El novio le dio la llave a su madre, pero la casa de Marisol se convirtió en una trampa para toda su familia…-haohao

En mi habitación, donde por la mañana dejé una colcha y aretes bien colocados en un plato pequeño, ahora había cosas de otras personas.

En la silla colgaba una blusa colorida de Doña Elvira, en el tocador estaba su bolsa de maquillaje y junto al armario había unas Zapatillas.

Mi armario estaba abierto de par en par y algunos de mis vestidos ya estaban tirados en el Suelo como trapos innecesarios.

La sobrina de Rodrigo estaba sentada en la cama hojeando mi álbum de fotos, dejando huellas de dedos gordos en las fotos de mi madre.

Me detuve en la puerta, sintiendo que el cansancio después del trabajo se convertía en una claridad helada.

– ¿Qué estás haciendo aquí? I Think It’s so so so that the Girl was asked to Save the Album.

Doña Elvira salió del baño limpiándose las manos con la toalla que mi mamá me regaló para la inauguración de la casa.

— Por fin”, dijo, como si fuera yo la invitada. – Decidí tomar la habitación de arriba, me siento más cómodo aquí.

Miré su bolsa de maquillaje, sus Zapatillas, su vestido en la silla y me di cuenta de que no era una visita espontánea.

Ya han entrado.

Sin preguntar.

Sin avisar.

Sin dudar de que inclinaría la cabeza

“Es mi habitación”, le dije.

Doña Elvira se rió corta y seca como una persona que considera la dignidad ajena como un capricho infantil.

– Por ahora. Pero después de la boda, todavía tendrá que acostumbrarse a las reglas familiares.

En ese momento, Rodrigo entró en la habitación.

Parecía molesto, no confundido.

Como si el problema no fuera que su familia invadiera mi casa, sino que me di cuenta.

“Marisol, por favor, no hagas una escena”, dijo. – Mamá solo quiere ayudarnos a organizar el espacio.

– ¿Organizar el espacio? – ella desmontó mi armario y ocupó mi cama.

– Estás exagerando.

Estas dos palabras sonaron tan familiares que de repente recordé docenas de pequeños momentos que antes había tragado.

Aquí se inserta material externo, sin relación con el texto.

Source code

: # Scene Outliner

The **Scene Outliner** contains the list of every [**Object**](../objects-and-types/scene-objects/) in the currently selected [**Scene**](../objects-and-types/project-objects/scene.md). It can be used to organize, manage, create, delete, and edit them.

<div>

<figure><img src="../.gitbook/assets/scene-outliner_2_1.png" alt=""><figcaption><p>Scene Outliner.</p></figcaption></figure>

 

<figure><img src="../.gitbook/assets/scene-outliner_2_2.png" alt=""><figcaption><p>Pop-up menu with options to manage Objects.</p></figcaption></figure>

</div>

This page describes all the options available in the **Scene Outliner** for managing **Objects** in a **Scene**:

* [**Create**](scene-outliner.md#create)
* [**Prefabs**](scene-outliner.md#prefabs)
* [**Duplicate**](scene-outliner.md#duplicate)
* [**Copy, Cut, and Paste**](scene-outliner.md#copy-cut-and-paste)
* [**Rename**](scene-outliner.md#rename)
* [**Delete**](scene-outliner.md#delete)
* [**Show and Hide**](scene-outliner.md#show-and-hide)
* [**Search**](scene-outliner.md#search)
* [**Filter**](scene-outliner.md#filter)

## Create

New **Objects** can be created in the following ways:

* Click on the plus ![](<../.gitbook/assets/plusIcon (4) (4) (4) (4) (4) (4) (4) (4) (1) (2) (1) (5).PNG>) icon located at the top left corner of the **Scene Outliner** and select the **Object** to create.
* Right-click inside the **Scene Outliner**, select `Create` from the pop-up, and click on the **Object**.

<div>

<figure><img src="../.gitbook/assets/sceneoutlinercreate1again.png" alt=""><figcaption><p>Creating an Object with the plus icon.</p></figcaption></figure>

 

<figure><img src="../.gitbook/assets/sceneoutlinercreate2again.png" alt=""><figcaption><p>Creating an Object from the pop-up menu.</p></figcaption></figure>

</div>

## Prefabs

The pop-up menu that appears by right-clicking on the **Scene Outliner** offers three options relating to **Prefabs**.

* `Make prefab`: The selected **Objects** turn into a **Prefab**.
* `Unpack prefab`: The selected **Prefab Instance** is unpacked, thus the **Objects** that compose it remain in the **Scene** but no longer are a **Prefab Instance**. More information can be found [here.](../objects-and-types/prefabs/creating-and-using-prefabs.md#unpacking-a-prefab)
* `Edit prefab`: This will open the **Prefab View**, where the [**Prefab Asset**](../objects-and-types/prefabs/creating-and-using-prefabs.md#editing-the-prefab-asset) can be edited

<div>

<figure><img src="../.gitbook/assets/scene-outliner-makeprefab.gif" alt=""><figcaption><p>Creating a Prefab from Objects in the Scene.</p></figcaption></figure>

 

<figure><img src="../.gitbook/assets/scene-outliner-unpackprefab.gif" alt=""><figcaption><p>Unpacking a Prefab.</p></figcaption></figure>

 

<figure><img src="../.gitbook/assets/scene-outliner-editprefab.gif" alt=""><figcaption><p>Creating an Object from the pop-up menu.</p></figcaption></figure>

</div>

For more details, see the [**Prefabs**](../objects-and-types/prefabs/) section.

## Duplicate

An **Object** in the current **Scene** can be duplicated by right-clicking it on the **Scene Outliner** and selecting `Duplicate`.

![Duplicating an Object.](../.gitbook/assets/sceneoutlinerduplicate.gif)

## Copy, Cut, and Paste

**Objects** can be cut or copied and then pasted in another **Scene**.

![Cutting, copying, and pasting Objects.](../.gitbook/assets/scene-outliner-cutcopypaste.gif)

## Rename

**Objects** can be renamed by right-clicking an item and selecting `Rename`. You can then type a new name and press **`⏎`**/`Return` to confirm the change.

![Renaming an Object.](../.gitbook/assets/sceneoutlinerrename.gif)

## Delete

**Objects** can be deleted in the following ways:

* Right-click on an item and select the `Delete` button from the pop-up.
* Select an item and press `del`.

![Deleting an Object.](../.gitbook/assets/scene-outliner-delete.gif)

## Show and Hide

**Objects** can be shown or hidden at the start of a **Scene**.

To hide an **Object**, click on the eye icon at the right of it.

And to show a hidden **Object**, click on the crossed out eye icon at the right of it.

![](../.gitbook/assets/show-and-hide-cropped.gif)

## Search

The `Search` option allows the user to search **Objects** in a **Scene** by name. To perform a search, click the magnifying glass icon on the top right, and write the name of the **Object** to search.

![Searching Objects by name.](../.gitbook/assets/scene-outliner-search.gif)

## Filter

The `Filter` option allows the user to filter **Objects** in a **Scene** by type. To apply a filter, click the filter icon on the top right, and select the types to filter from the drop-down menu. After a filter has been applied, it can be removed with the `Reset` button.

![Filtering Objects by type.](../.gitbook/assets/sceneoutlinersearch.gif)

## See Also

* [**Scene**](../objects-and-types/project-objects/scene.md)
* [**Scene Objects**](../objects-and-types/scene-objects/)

Cuando decidía qué me pondría para cenar con sus familiares, decía que estaba exagerando.

Cuando me pidió que no discutiera con su madre porque era “mayor y merecía respeto”, exageré.

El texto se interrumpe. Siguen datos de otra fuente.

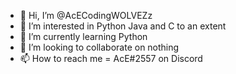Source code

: - 👋 Hi, I’m @AcECodingWOLVEZz
- 👀 I’m interested in Python Java and C to an extent
- 🌱 I’m currently learning Python
- 💞️ I’m looking to collaborate on nothing
- 📫 How to reach me = AcE#2557 on Discord

<!---
AcECodingWOLVEZz/AcECodingWOLVEZz is a ✨ special ✨ repository because its `README.md` (this file) appears on your GitHub profile.
You can click the Preview link to take a look at your changes.
--->
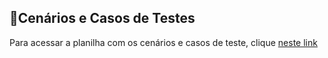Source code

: ## 🔎Cenários e Casos de Testes

Para acessar a planilha com os cenários e casos de teste, clique [neste link](https://docs.google.com/spreadsheets/d/1R4O6hU33zC9rvJ1IJNrM__msEfqLvGX4i9FPxOctYRk/edit?usp=sharing)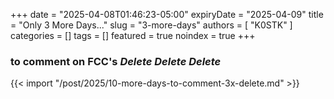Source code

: +++
date = "2025-04-08T01:46:23-05:00"
expiryDate = "2025-04-09"
title = "Only 3 More Days..."
slug = "3-more-days"
authors = [ "K0STK" ]
categories = []
tags = []
featured = true
noindex = true
+++
### to comment on FCC's ***Delete Delete Delete***
<!--more-->

{{< import "/post/2025/10-more-days-to-comment-3x-delete.md" >}}
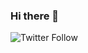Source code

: ### Hi there 👋
<img alt="Twitter Follow" src="https://img.shields.io/twitter/follow/6ogdy?style=social">
<!--
**6ogdy/6ogdy** is a ✨ _special_ ✨ repository because its `README.md` (this file) appears on your GitHub profile.

Here are some ideas to get you started:

- 🔭 I’m currently working on ...
- 🌱 I’m currently learning ...
- 👯 I’m looking to collaborate on ...
- 🤔 I’m looking for help with ...
- 💬 Ask me about ...
- 📫 How to reach me: ...
- 😄 Pronouns: ...
- ⚡ Fun fact: ...
-->
[![Spotify](https://6odgy.vercel.app/api/spotify)](https://open.spotify.com/user/6ogdy)
[![Top Langs](https://github-readme-stats.vercel.app/api/top-langs/?username=6ogdy&theme=dark)](https://github.com/anuraghazra/github-readme-stats)
![Anurag's GitHub stats](https://github-readme-stats.vercel.app/api?username=6ogdy&hide=contribs,prs&theme=dark)

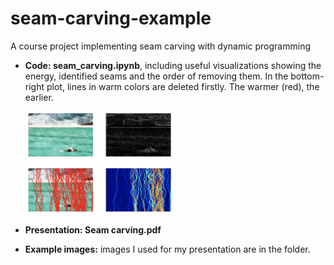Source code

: # seam-carving-example
A course project implementing seam carving with dynamic programming
 - **Code: seam_carving.ipynb**, including useful visualizations showing the energy, identified seams and the order of removing them. In the bottom-right plot, lines in warm colors are deleted firstly. The warmer (red), the earlier.
 
   <img src="https://github.com/kun126/seam-carving-example/blob/main/visualization.png" width=50% height=50%>
   
   
   
 - **Presentation: Seam carving.pdf**
 - **Example images:** images I used for my presentation are in the folder.
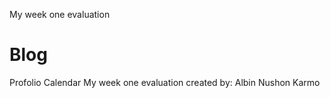 My week one evaluation
# Blog
  Profolio
  Calendar
My week one evaluation created by: Albin Nushon Karmo
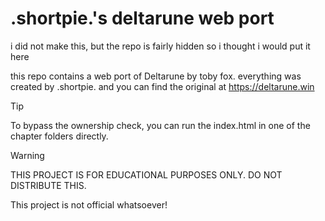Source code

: # .shortpie.'s deltarune web port
i did not make this, but the repo is fairly hidden so i thought i would put it here

this repo contains a web port of Deltarune by toby fox.
everything was created by .shortpie. and you can find the original at https://deltarune.win

> [!TIP]
> To bypass the ownership check, you can run the index.html in one of the chapter folders directly.

> [!WARNING]
> THIS PROJECT IS FOR EDUCATIONAL PURPOSES ONLY. DO NOT DISTRIBUTE THIS.

This project is not official whatsoever!

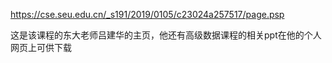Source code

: https://cse.seu.edu.cn/_s191/2019/0105/c23024a257517/page.psp

这是该课程的东大老师吕建华的主页，他还有高级数据课程的相关ppt在他的个人网页上可供下载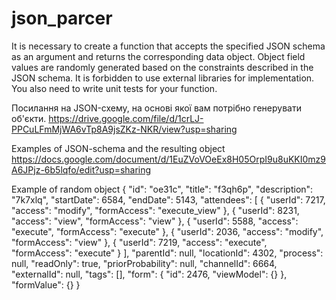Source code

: # json_parcer
It is necessary to create a function that accepts the specified JSON schema as an argument and returns the corresponding data object. Object field values ​​are randomly 
generated based on the constraints described in the JSON schema. It is forbidden to use external libraries for implementation. 
You also need to write unit tests for your function.

Посилання на JSON-схему, на основі якої вам потрібно генерувати об'єкти.
https://drive.google.com/file/d/1crLJ-PPCuLFmMjWA6vTp8A9jsZKz-NKR/view?usp=sharing

Examples of JSON-schema and the resulting object
https://docs.google.com/document/d/1EuZVoVOeEx8H05OrpI9u8uKKI0mz9A6JPjz-6b5lqfo/edit?usp=sharing

Example of random object 
{
    "id": "oe31c",
    "title": "f3qh6p",
    "description": "7k7xlq",
    "startDate": 6584,
    "endDate": 5143,
    "attendees": [
        {
            "userId": 7217,
            "access": "modify",
            "formAccess": "execute_view"
        },
        {
            "userId": 8231,
            "access": "view",
            "formAccess": "view"
        },
        {
            "userId": 5588,
            "access": "execute",
            "formAccess": "execute"
        },
        {
            "userId": 2036,
            "access": "modify",
            "formAccess": "view"
        },
        {
            "userId": 7219,
            "access": "execute",
            "formAccess": "execute"
        }
    ],
    "parentId": null,
    "locationId": 4302,
    "process": null,
    "readOnly": true,
    "priorProbability": null,
    "channelId": 6664,
    "externalId": null,
    "tags": [],
    "form": {
        "id": 2476,
        "viewModel": {}
    },
    "formValue": {}
}

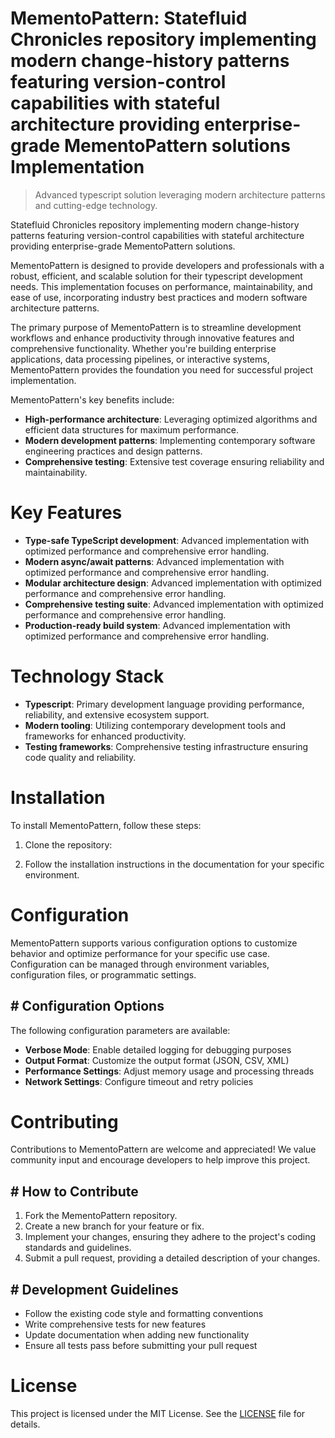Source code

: <!-- fallback_MementoPattern_20250810014910_72269 -->

# MementoPattern: Statefluid Chronicles repository implementing modern change-history patterns featuring version-control capabilities with stateful architecture providing enterprise-grade MementoPattern solutions Implementation
> Advanced typescript solution leveraging modern architecture patterns and cutting-edge technology.

Statefluid Chronicles repository implementing modern change-history patterns featuring version-control capabilities with stateful architecture providing enterprise-grade MementoPattern solutions.

MementoPattern is designed to provide developers and professionals with a robust, efficient, and scalable solution for their typescript development needs. This implementation focuses on performance, maintainability, and ease of use, incorporating industry best practices and modern software architecture patterns.

The primary purpose of MementoPattern is to streamline development workflows and enhance productivity through innovative features and comprehensive functionality. Whether you're building enterprise applications, data processing pipelines, or interactive systems, MementoPattern provides the foundation you need for successful project implementation.

MementoPattern's key benefits include:

* **High-performance architecture**: Leveraging optimized algorithms and efficient data structures for maximum performance.
* **Modern development patterns**: Implementing contemporary software engineering practices and design patterns.
* **Comprehensive testing**: Extensive test coverage ensuring reliability and maintainability.

# Key Features

* **Type-safe TypeScript development**: Advanced implementation with optimized performance and comprehensive error handling.
* **Modern async/await patterns**: Advanced implementation with optimized performance and comprehensive error handling.
* **Modular architecture design**: Advanced implementation with optimized performance and comprehensive error handling.
* **Comprehensive testing suite**: Advanced implementation with optimized performance and comprehensive error handling.
* **Production-ready build system**: Advanced implementation with optimized performance and comprehensive error handling.

# Technology Stack

* **Typescript**: Primary development language providing performance, reliability, and extensive ecosystem support.
* **Modern tooling**: Utilizing contemporary development tools and frameworks for enhanced productivity.
* **Testing frameworks**: Comprehensive testing infrastructure ensuring code quality and reliability.

# Installation

To install MementoPattern, follow these steps:

1. Clone the repository:


2. Follow the installation instructions in the documentation for your specific environment.

# Configuration

MementoPattern supports various configuration options to customize behavior and optimize performance for your specific use case. Configuration can be managed through environment variables, configuration files, or programmatic settings.

## # Configuration Options

The following configuration parameters are available:

* **Verbose Mode**: Enable detailed logging for debugging purposes
* **Output Format**: Customize the output format (JSON, CSV, XML)
* **Performance Settings**: Adjust memory usage and processing threads
* **Network Settings**: Configure timeout and retry policies

# Contributing

Contributions to MementoPattern are welcome and appreciated! We value community input and encourage developers to help improve this project.

## # How to Contribute

1. Fork the MementoPattern repository.
2. Create a new branch for your feature or fix.
3. Implement your changes, ensuring they adhere to the project's coding standards and guidelines.
4. Submit a pull request, providing a detailed description of your changes.

## # Development Guidelines

* Follow the existing code style and formatting conventions
* Write comprehensive tests for new features
* Update documentation when adding new functionality
* Ensure all tests pass before submitting your pull request

# License

This project is licensed under the MIT License. See the [LICENSE](https://github.com/laurindoisaac/MementoPattern/blob/main/LICENSE) file for details.
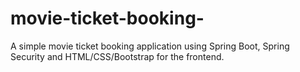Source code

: # movie-ticket-booking-
A simple movie ticket booking application using Spring Boot, Spring Security and HTML/CSS/Bootstrap for the frontend.
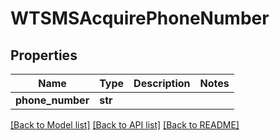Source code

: # WTSMSAcquirePhoneNumber


## Properties
Name | Type | Description | Notes
------------ | ------------- | ------------- | -------------
**phone_number** | **str** |  | 

[[Back to Model list]](../README.md#documentation-for-models) [[Back to API list]](../README.md#documentation-for-api-endpoints) [[Back to README]](../README.md)


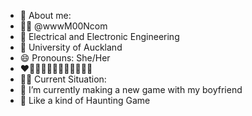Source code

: - 🦄 About me: 
- 🧙‍♀️ @wwwM00Ncom
- 🔋 Electrical and Electronic Engineering
- 🏫 University of Auckland
- 😄 Pronouns: She/Her
- ❤️🩷🧡💛💚💙🩵💜🤎🖤🩶🤍
- 😶‍🌫️ Current Situation: 
- 💞️ I’m currently making a new game with my boyfriend
- 👻 Like a kind of Haunting Game


<!---
wwwM00Ncom/wwwM00Ncom is a ✨ special ✨ repository because its `README.md` (this file) appears on your GitHub profile.
You can click the Preview link to take a look at your changes.
--->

Cuando comenzó a llamar a mi salario ” nuestro dinero “y a sus deudas” responsabilidad familiar”, también exageré.

Ahora estaba parado en medio de mi habitación, donde una mujer extraña estaba deshaciendo mis cosas, y estaba diciendo lo mismo de nuevo.

Caminé lentamente hacia el armario, levanté mi vestido del piso y lo volví a colgar con cuidado.

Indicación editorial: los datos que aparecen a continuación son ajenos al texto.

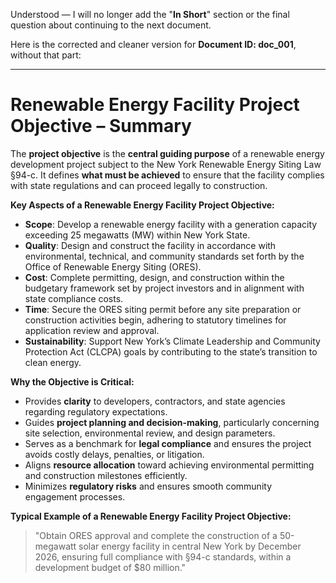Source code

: Understood — I will no longer add the "**In Short**" section or the final question about continuing to the next document.

Here is the corrected and cleaner version for **Document ID: doc_001**, without that part:

---

# **Renewable Energy Facility Project Objective – Summary**

The **project objective** is the **central guiding purpose** of a renewable energy development project subject to the New York Renewable Energy Siting Law §94-c. It defines **what must be achieved** to ensure that the facility complies with state regulations and can proceed legally to construction.

**Key Aspects of a Renewable Energy Facility Project Objective:**
- **Scope**: Develop a renewable energy facility with a generation capacity exceeding 25 megawatts (MW) within New York State.
- **Quality**: Design and construct the facility in accordance with environmental, technical, and community standards set forth by the Office of Renewable Energy Siting (ORES).
- **Cost**: Complete permitting, design, and construction within the budgetary framework set by project investors and in alignment with state compliance costs.
- **Time**: Secure the ORES siting permit before any site preparation or construction activities begin, adhering to statutory timelines for application review and approval.
- **Sustainability**: Support New York’s Climate Leadership and Community Protection Act (CLCPA) goals by contributing to the state’s transition to clean energy.

**Why the Objective is Critical:**
- Provides **clarity** to developers, contractors, and state agencies regarding regulatory expectations.
- Guides **project planning and decision-making**, particularly concerning site selection, environmental review, and design parameters.
- Serves as a benchmark for **legal compliance** and ensures the project avoids costly delays, penalties, or litigation.
- Aligns **resource allocation** toward achieving environmental permitting and construction milestones efficiently.
- Minimizes **regulatory risks** and ensures smooth community engagement processes.

**Typical Example of a Renewable Energy Facility Project Objective:**
> "Obtain ORES approval and complete the construction of a 50-megawatt solar energy facility in central New York by December 2026, ensuring full compliance with §94-c standards, within a development budget of $80 million."

 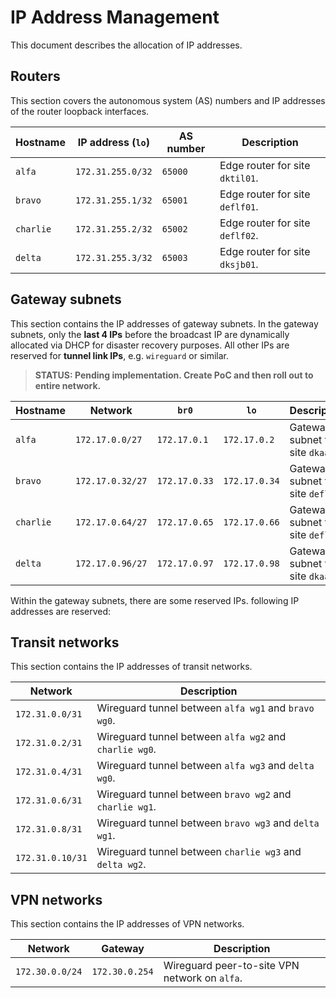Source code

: # IP Address Management

This document describes the allocation of IP addresses.

## Routers

This section covers the autonomous system (AS) numbers and IP addresses of the router loopback interfaces.

| Hostname  | IP address (`lo`) | AS number | Description                     |
| --------- | ----------------- | --------- | ------------------------------- |
| `alfa`    | `172.31.255.0/32` | `65000`   | Edge router for site `dktil01`. |
| `bravo`   | `172.31.255.1/32` | `65001`   | Edge router for site `deflf01`. |
| `charlie` | `172.31.255.2/32` | `65002`   | Edge router for site `deflf02`. |
| `delta`   | `172.31.255.3/32` | `65003`   | Edge router for site `dksjb01`. |

## Gateway subnets

This section contains the IP addresses of gateway subnets. In the gateway subnets, only the **last 4 IPs** before the broadcast IP are dynamically allocated via DHCP for disaster recovery purposes. All other IPs are reserved for **tunnel link IPs**, e.g. `wireguard` or similar.

> **STATUS: Pending implementation. Create PoC and then roll out to entire network.**

| Hostname  | Network          | `br0`         | `lo`          | Description                       |
| --------- | ---------------- | ------------- | ------------- | --------------------------------- |
| `alfa`    | `172.17.0.0/27`  | `172.17.0.1`  | `172.17.0.2`  | Gateway subnet for site `dkaar1`. |
| `bravo`   | `172.17.0.32/27` | `172.17.0.33` | `172.17.0.34` | Gateway subnet for site `deflf1`. |
| `charlie` | `172.17.0.64/27` | `172.17.0.65` | `172.17.0.66` | Gateway subnet for site `deflf2`. |
| `delta`   | `172.17.0.96/27` | `172.17.0.97` | `172.17.0.98` | Gateway subnet for site `dkaar2`. |

Within the gateway subnets, there are some reserved IPs. following IP addresses are reserved:

## Transit networks

This section contains the IP addresses of transit networks.

| Network          | Description                                             |
| ---------------- | ------------------------------------------------------- |
| `172.31.0.0/31`  | Wireguard tunnel between `alfa wg1` and `bravo wg0`.    |
| `172.31.0.2/31`  | Wireguard tunnel between `alfa wg2` and `charlie wg0`.  |
| `172.31.0.4/31`  | Wireguard tunnel between `alfa wg3` and `delta wg0`.    |
| `172.31.0.6/31`  | Wireguard tunnel between `bravo wg2` and `charlie wg1`. |
| `172.31.0.8/31`  | Wireguard tunnel between `bravo wg3` and `delta wg1`.   |
| `172.31.0.10/31` | Wireguard tunnel between `charlie wg3` and `delta wg2`. |

## VPN networks

This section contains the IP addresses of VPN networks.

| Network         | Gateway        | Description                                   |
| --------------- | -------------- | --------------------------------------------- |
| `172.30.0.0/24` | `172.30.0.254` | Wireguard peer-to-site VPN network on `alfa`. |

“Todo está abajo”, le dije.

Doña Elvira

– No me hables así en la casa de mi hijo.

Esta frase lo dejó todo claro.

No iban a compartir la vida conmigo.

Iban a instalarse en mi vida y llamarlo familia.

Pasé junto a ellos hasta la mesita de noche, abrí el cajón inferior y saqué la carpeta de documentos.

Rodrigo la vio e inmediatamente se tensó.

– ¿Qué es eso?

– Lo que deberías haber leído antes de invitar a la mitad de tu familia.

Bajé las escaleras primero.

Los niños todavía estaban haciendo ruido en la parte inferior, alguien estaba vertiendo refrescos en mis vasos, alguien ya había abierto una bolsa de comida de mi refrigerador.